Discussion Thread: DIP 1044--Enum Type Inference--Community Review Round 1

bachmeier no at spam.net
Fri Nov 18 22:47:19 UTC 2022


On Friday, 18 November 2022 at 21:27:51 UTC, Nick Treleaven wrote:
> On Friday, 18 November 2022 at 18:32:44 UTC, bachmeier wrote:
>>
>> ```
>> import std;
>>
>> enum JavaStyleGinormousName { a, b, c, d}
>>
>> void main() {
>>     auto var = JavaStyleGinormousName.a;
>>     writeln(var);
>>     alias B = JavaStyleGinormousName;
>>     auto var2 = B.a;
>>     writeln(var2);
>> }
>> ```
>>
>> This makes everything explicit, with no surprises and no 
>> additional learning curve for the new user. This proposal 
>> essentially boils down to an implicit
>>
>> ```
>> alias $. = [something inferred by the compiler depending on 
>> the context
>> ```
>
> alias $identifier = ExpectedType.identifier;
>
> Your example above would still need the enum type names except 
> you could write:
>
> JavaStyleGinormousName var = $a;
>
> The type name can be omitted for e.g. a function call, but then 
> you can omit the types when passing a function literal to a 
> typed function pointer parameter. Are you against function 
> literal type inference too?

I'm not following.
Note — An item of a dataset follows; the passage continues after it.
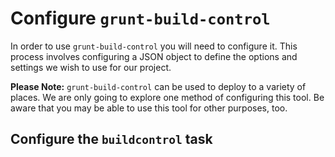 # Configure `grunt-build-control`
In order to use `grunt-build-control` you will need to configure it. This process involves configuring a JSON object to define the options and settings we wish to use for our project.

**Please Note:** `grunt-build-control` can be used to deploy to a variety of places. We are only going to explore one method of configuring this tool. Be aware that you may be able to use this tool for other purposes, too.

## Configure the `buildcontrol` task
If I pull out the example from the `Case 
statements` example and fix it so it runs, I can do this without 
any changes to the language, but I'll grant that it requires 
typing one extra character:

```
import std.stdio: writeln;

enum WordLetterOfTheDay{ a,b,c,d/*...*/ }
alias w=WordLetterOfTheDay;

void main(){
     auto letterToday = w.b;

     import std.stdio;
     switch(letterToday){
         case w.a:
             writeln("Apple");
             break;
         case w.b:
             writeln("Bicycle");
             break;
         case w.c:
             writeln("Caterpillar");
             break;
         case w.d:
             writeln("Didgeridoo");
             break;
         default:
         	break;
         /*...*/
     }
}
```

And you can still use the more verbose name if you want. I don't 
see the benefit from adding extreme levels of complexity to the 
language. I do see someone checking out the language, seeing 
this, laughing, and never looking at D again.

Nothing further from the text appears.